What is Rigorous Honesty in AA?


November 17, 2020

By Andy F

Categories: Honesty

When I first got sober, I was so self-obsessed and consumed with fear that I was unable to listen to very much of what people were sharing at meetings. It took a long time to adjust to life without alcohol. When I started to feel a bit more stable, I noticed that a subject frequently discussed in meetings was the question of honesty.

What I found strange was that my fellow alcoholics were not only sharing about honesty. They were sharing about something they were calling ‘rigorous honesty.’ I wasn’t even sure what that meant. I sensed that this expression took regular honesty to a new level. People shared that only this degree of honesty would help them stay sober and get well.

Bill W’s use of the word “rigorous” in the literature.

Bill used this word several times in the literature. He always used the word rigorous or rigorously in statements that he considered central to recovery.

Big Book. The first paragraph of the first page of Chapter Five in “How it Works.”

“They are naturally incapable of grasping and developing a manner of living which requires rigorous honesty. Their chances are less than average.”

BB p. 58

Later on in the Big Book, we read:

“In fact, he may say almost anything if he has accepted our solution, which, as you know, demands rigorous honesty.” 

BB p.145

Then, in The Twelve Steps and Twelve Traditions, Bill poses the question:

“Who wishes to be rigorously honest and tolerant”?

12&12 p. 24

What did “rigorous” mean to me as a newcomer?

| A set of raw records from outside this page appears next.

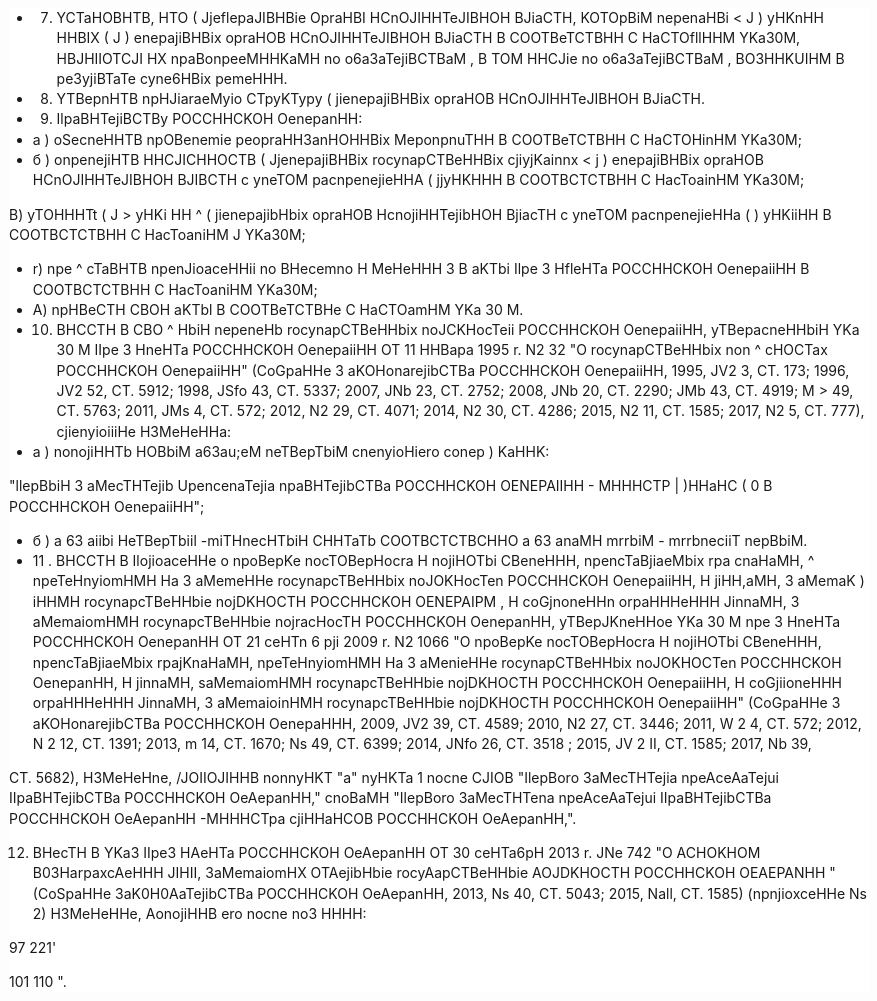 - 7. YCTaHOBHTB, HTO ( JjeflepaJIBHBie OpraHBI HCnOJIHHTeJIBHOH BJiaCTH, KOTOpBiM nepenaHBi &lt; J ) yHKnHH HHBIX ( J ) enepajiBHBix opraHOB HCnOJIHHTeJIBHOH BJiaCTH B COOTBeTCTBHH C HaCTOfllHHM YKa30M, HBJHIIOTCJI HX npaBonpeeMHHKaMH no o6a3aTejiBCTBaM , B TOM HHCJie no o6a3aTejiBCTBaM , BO3HHKUIHM B pe3yjiBTaTe cyne6HBix pemeHHH.
- 8. YTBepnHTB npHJiaraeMyio CTpyKTypy ( jienepajiBHBix opraHOB HCnOJIHHTeJIBHOH BJiaCTH.
- 9. IlpaBHTejiBCTBy POCCHHCKOH OenepanHH:
- а ) oSecneHHTB npOBenemie peopraHH3anHOHHBix MeponpnuTHH B COOTBeTCTBHH C HaCTOHinHM YKa30M;
- б ) onpenejiHTB HHCJICHHOCTB ( JjenepajiBHBix rocynapCTBeHHBix cjiyjKainnx &lt; j ) enepajiBHBix opraHOB HCnOJIHHTeJIBHOH BJIBCTH c yneTOM pacnpenejieHHA ( jjyHKHHH B COOTBCTCTBHH C HacToainHM YKa30M;

B) yTOHHHTt ( J &gt; yHKi HH ^ ( jienepajibHbix opraHOB HcnojiHHTejibHOH BjiacTH c yneTOM pacnpenejieHHa ( ) yHKiiHH B COOTBCTCTBHH C HacToaniHM J YKa30M;

- r) npe ^ cTaBHTB npenJioaceHHii no BHecemno H MeHeHHH 3 B aKTbi Ilpe 3 HfleHTa POCCHHCKOH OenepaiiHH B COOTBCTCTBHH C HacToaniHM YKa30M;
- A) npHBeCTH CBOH aKTbl B COOTBeTCTBHe C HaCTOamHM YKa 30 M.
- 10. BHCCTH B CBO ^ HbiH nepeneHb rocynapCTBeHHbix noJCKHocTeii POCCHHCKOH OenepaiiHH, yTBepacneHHbiH YKa 30 M IIpe 3 HneHTa POCCHHCKOH OenepaiiHH OT 11 HHBapa 1995 r. N2 32 "O rocynapCTBeHHbix non ^ cHOCTax POCCHHCKOH OenepaiiHH" (CoGpaHHe 3 aKOHonarejibCTBa POCCHHCKOH OenepaiiHH, 1995, JV2 3, CT. 173; 1996, JV2 52, CT. 5912; 1998, JSfo 43, CT. 5337; 2007, JNb 23, CT. 2752; 2008, JNb 20, CT. 2290; JMb 43, CT. 4919; M &gt; 49, CT. 5763; 2011, JMs 4, CT. 572; 2012, N2 29, CT. 4071; 2014, N2 30, CT. 4286; 2015, N2 11, CT. 1585; 2017, N2 5, CT. 777), cjienyioiiiHe H3MeHeHHa:
- а ) nonojiHHTb HOBbiM a63au;eM neTBepTbiM cnenyioHiero conep ) KaHHK:

"llepBbiH 3 aMecTHTejib UpencenaTejia npaBHTejibCTBa POCCHHCKOH OENEPAIIHH - MHHHCTP | )HHaHC ( 0 B POCCHHCKOH OenepaiiHH";

- б ) a 63 aiibi HeTBepTbiil -miTHnecHTbiH CHHTaTb COOTBCTCTBCHHO a 63 anaMH mrrbiM - mrrbneciiT nepBbiM.
- 11 . BHCCTH B IlojioaceHHe o npoBepKe nocTOBepHocra H nojiHOTbi CBeneHHH, npencTaBjiaeMbix rpa cnaHaMH, ^ npeTeHnyiomHMH Ha 3 aMemeHHe rocynapcTBeHHbix noJOKHocTen POCCHHCKOH OenepaiiHH, H jiHH,aMH, 3 aMemaK ) iHHMH rocynapcTBeHHbie nojDKHOCTH POCCHHCKOH OENEPAIPM , H coGjnoneHHn orpaHHHeHHH JinnaMH, 3 aMemaiomHMH rocynapcTBeHHbie nojracHocTH POCCHHCKOH OenepanHH, yTBepJKneHHoe YKa 30 M npe 3 HneHTa POCCHHCKOH OenepanHH OT 21 ceHTn 6 pji 2009 r. N2 1066 "O npoBepKe nocTOBepHocra H nojiHOTbi CBeneHHH, npencTaBjiaeMbix rpajKnaHaMH, npeTeHnyiomHMH Ha 3 aMenieHHe rocynapCTBeHHbix noJOKHOCTen POCCHHCKOH OenepanHH, H jinnaMH, saMemaiomHMH rocynapcTBeHHbie nojDKHOCTH POCCHHCKOH OenepaiiHH, H coGjiioneHHH orpaHHHeHHH JinnaMH, 3 aMemaioinHMH rocynapcTBeHHbie nojDKHOCTH POCCHHCKOH OenepaiiHH" (CoGpaHHe 3 aKOHonarejibCTBa POCCHHCKOH OenepaHHH, 2009, JV2 39, CT. 4589; 2010, N2 27, CT. 3446; 2011, W 2 4, CT. 572; 2012, N 2 12, CT. 1391; 2013, m 14, CT. 1670; Ns 49, CT. 6399; 2014, JNfo 26, CT. 3518 ; 2015, JV 2 II, CT. 1585; 2017, Nb 39,

CT. 5682), H3MeHeHne, /JOIIOJIHHB nonnyHKT "a" nyHKTa 1 nocne CJIOB "IlepBoro 3aMecTHTejia npeAceAaTejui IIpaBHTejibCTBa POCCHHCKOH OeAepanHH," cnoBaMH "IlepBoro 3aMecTHTena npeAceAaTejui IIpaBHTejibCTBa POCCHHCKOH OeAepanHH -MHHHCTpa cjiHHaHCOB POCCHHCKOH OeAepanHH,".

12. BHecTH B YKa3 IIpe3 HAeHTa POCCHHCKOH OeAepanHH OT 30 ceHTa6pH 2013 r. JNe 742 "O ACHOKHOM B03HarpaxcAeHHH JIHII, 3aMemaiomHX OTAejibHbie rocyAapCTBeHHbie AOJDKHOCTH POCCHHCKOH OEAEPANHH " (CoSpaHHe 3aK0H0AaTejibCTBa POCCHHCKOH OeAepanHH, 2013, Ns 40, CT. 5043; 2015, Nall, CT. 1585) (npnjioxceHHe Ns 2) H3MeHeHHe, AonojiHHB ero nocne no3 HHHH:

97 221'

101 110 ".
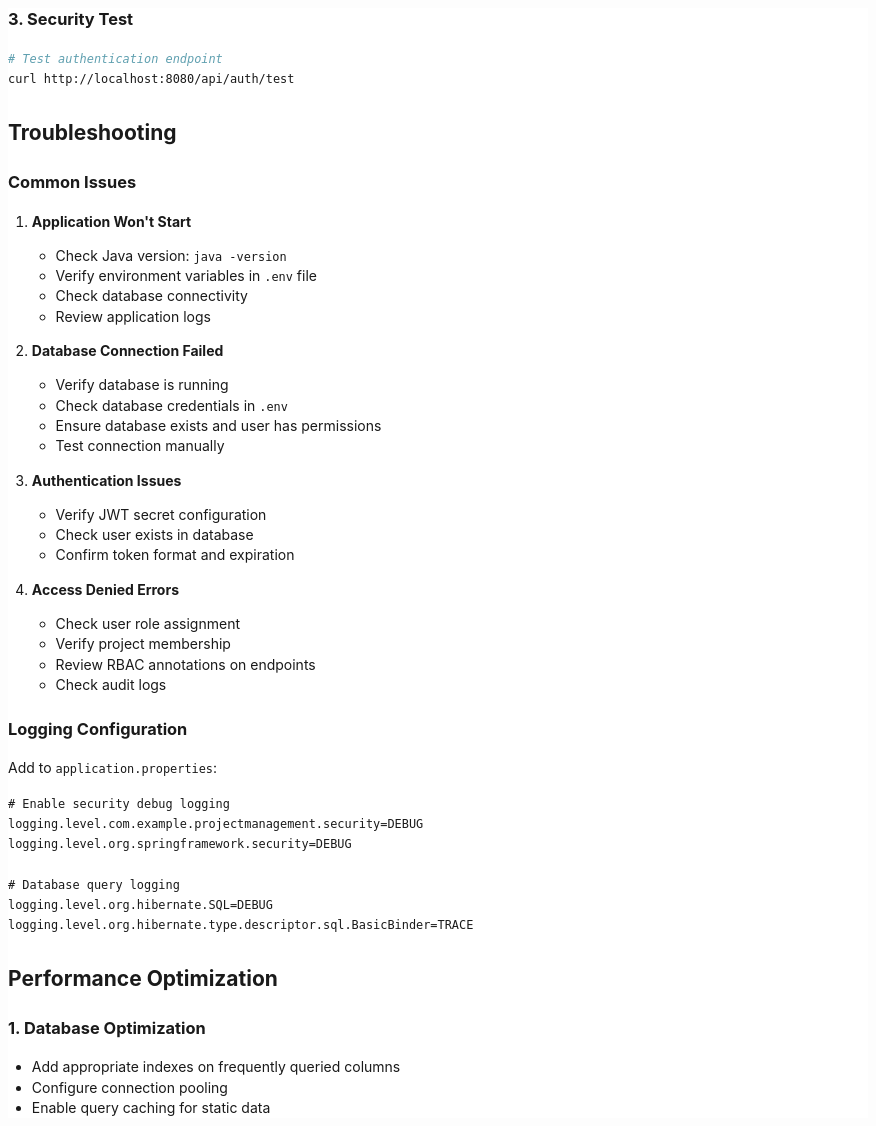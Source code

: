 ### 3. Security Test
```bash
# Test authentication endpoint
curl http://localhost:8080/api/auth/test
```

## Troubleshooting

### Common Issues

1. **Application Won't Start**
   - Check Java version: `java -version`
   - Verify environment variables in `.env` file
   - Check database connectivity
   - Review application logs

2. **Database Connection Failed**
   - Verify database is running
   - Check database credentials in `.env`
   - Ensure database exists and user has permissions
   - Test connection manually

3. **Authentication Issues**
   - Verify JWT secret configuration
   - Check user exists in database
   - Confirm token format and expiration

4. **Access Denied Errors**
   - Check user role assignment
   - Verify project membership
   - Review RBAC annotations on endpoints
   - Check audit logs

### Logging Configuration
Add to `application.properties`:
```properties
# Enable security debug logging
logging.level.com.example.projectmanagement.security=DEBUG
logging.level.org.springframework.security=DEBUG

# Database query logging
logging.level.org.hibernate.SQL=DEBUG
logging.level.org.hibernate.type.descriptor.sql.BasicBinder=TRACE
```

## Performance Optimization

### 1. Database Optimization
- Add appropriate indexes on frequently queried columns
- Configure connection pooling
- Enable query caching for static data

I had this idea that rigorous honesty meant raw, gut-level honesty. It struck me as a much different level of honesty than you would expect from regular people. I thought that rigorous honesty was all about sharing emotions that alcoholics drank to avoid dealing with. Many of my peers in AA had graduated from treatment centers. There, they learned that recovery was all about getting in touch with their feelings.

I became convinced I had to open up in meetings with complete transparency to get well. People were openly sharing facts about their lives that were sometimes very personal. At first, This level of vulnerability shocked me, but therapy convinced me that this was the way forward. Therefore, I learned to share my wounds openly.

Exploring feelings: – The way of therapy.

In the early ’80s, when I first got sober, alcoholics in recovery were divided into two camps. They had very different ideas about how to get well. One camp believed that sharing their painful feelings at meetings would help them to deal with them once and for all. They were mostly the treatment center graduates. They pursued their recovery using therapeutic techniques learned from their counselors and therapists.

The other camp believed in the power of sponsorship and the twelve steps. Following suggestions and taking the steps was the only thing that worked for alcoholics. They spoke at meetings to carry what they saw as a pure, undiluted AA message to the newcomers. In their minds, it was all about encouraging them to take the suggested actions of a sponsor. As a newcomer, I quickly became a “therapy junkie,” I believed that sharing about sponsorship and steps was dishonest. At the time, I saw AA meetings as group therapy. It was all about bearing my heart and soul, just as I did in my therapist’s office.

I was very cynical about the steps, mainly because of the frequent use of the word ‘God.’ Also, I believed that recovery was a purely psychological process and had nothing to do with any spiritual ideas. To a great extent, my agnosticism propelled me to become a devoted member of the therapy camp. I genuinely thought my problems would be solved in psychology, not spirituality.

What is honest sharing at meetings?

Based on what I learned in therapy, private self-disclosure of facts about the past was the way forward. Despite believing in therapy, I never felt comfortable with this practice of spilling my guts at meetings. Opening up and sharing my feelings in a public forum felt emasculating. AA members who believed in this sharing assured me that only brutal honesty would help me deal with my demons.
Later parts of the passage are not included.